The idea of this field is in part, quality control. I have found having this field INVALUABLE more times than I can count when looking back at the original text, comparing incorrect GPS coords, poorly interpreted localities, or people misreading labels.
To anyone following this thread, I have a poll out right now: https://forms.gle/fgxbQUmQLQC4a1NY6 collecting people's thoughts about this proposed DWC field. Please help me gather responses there. I am looking to get as many diverse stakeholders as possible.
Reopened to accommodate renewed vigor in the proposal.
What I'm wondering about this proposal is if we are conflating data management with implementing a standard. In my work for OBIS-USA I rarely receive data already in Darwin Core and I have to do a crosswalk. When I do that work there is always a chance that I performed that work incorrectly in some way and so I do my best to preserve the original data in a data repository and a link to that in the IPT so that future users of the data can get back to the original data to check the translation if they need to. For me it would not make sense to have all of that information stored in verbatim fields. When and how is the best place to separate out the standardization of the data from management of the data? Apologies if my comment doesn't make sense in this context since this is primarily considering museum collection data and I'm thinking of sampling event data.
@albenson-usgs I think the only way of going back to the original data here is to include a label image. Having a label field is one potential source of error, then any further processing from that is another potential source of error.

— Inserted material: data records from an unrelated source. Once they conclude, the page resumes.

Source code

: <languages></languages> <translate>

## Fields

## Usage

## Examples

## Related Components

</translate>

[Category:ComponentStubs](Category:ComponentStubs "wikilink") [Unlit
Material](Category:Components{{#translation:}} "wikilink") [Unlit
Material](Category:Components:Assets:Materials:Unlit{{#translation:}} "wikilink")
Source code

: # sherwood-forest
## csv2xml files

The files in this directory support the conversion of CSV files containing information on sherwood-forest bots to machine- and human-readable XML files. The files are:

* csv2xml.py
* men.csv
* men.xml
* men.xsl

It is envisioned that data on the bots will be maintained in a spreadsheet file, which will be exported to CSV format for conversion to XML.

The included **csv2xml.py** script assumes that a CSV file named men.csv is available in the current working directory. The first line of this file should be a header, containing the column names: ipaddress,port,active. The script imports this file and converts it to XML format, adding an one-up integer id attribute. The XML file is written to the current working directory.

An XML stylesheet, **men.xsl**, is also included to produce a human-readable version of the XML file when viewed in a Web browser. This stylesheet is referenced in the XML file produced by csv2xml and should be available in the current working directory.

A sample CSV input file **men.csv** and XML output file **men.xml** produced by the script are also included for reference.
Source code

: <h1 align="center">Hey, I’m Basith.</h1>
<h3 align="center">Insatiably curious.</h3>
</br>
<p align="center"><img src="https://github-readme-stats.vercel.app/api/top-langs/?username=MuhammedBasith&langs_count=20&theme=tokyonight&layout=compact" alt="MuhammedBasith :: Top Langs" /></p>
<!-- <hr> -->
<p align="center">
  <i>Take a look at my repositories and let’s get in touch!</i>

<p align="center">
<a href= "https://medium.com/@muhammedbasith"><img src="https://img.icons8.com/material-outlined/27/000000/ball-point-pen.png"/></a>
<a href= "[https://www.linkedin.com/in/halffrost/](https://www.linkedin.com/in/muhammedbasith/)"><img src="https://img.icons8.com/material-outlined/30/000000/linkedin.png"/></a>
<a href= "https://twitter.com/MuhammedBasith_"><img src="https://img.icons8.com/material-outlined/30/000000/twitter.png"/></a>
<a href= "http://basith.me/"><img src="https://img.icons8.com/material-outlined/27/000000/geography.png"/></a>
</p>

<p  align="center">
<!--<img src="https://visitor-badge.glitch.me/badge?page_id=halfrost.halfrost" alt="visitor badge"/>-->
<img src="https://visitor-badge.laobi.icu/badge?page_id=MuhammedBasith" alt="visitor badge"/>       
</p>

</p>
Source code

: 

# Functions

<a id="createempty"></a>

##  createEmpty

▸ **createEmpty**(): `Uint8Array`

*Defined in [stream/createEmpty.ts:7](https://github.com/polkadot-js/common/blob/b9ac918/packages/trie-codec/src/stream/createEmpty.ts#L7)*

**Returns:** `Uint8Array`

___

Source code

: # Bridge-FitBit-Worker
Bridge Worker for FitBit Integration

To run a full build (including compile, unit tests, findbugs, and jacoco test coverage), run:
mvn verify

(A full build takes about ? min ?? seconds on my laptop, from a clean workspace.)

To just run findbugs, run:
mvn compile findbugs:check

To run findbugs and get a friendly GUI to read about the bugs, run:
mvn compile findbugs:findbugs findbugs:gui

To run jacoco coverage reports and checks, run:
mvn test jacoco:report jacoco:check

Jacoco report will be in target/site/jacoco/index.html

There are a number of potential solutions to "the verbatim problem" in this thread (using either SKOS or a separate dwc namespace).
So far in poll, all respondents want to see this term implemented in some form:
Respondents are from a variety of different Collection Management Systems/databases:
About half of respondents already use this field in their CMS:
There are various different use cases for verbatim data. We described quite a few of them in a paper we wrote a while ago, more specifically in this table..
Darwin Core terms currently hardly support these use cases, with many verbatim concepts unaccounted for and no unambiguous term for the uninterpreted text dump as Tommy described.
While the content of this term will be messy and not very practical for machine training purposes, which seems like it could be a nice use case, it would support improved findability, validation efforts and linguistic aspects.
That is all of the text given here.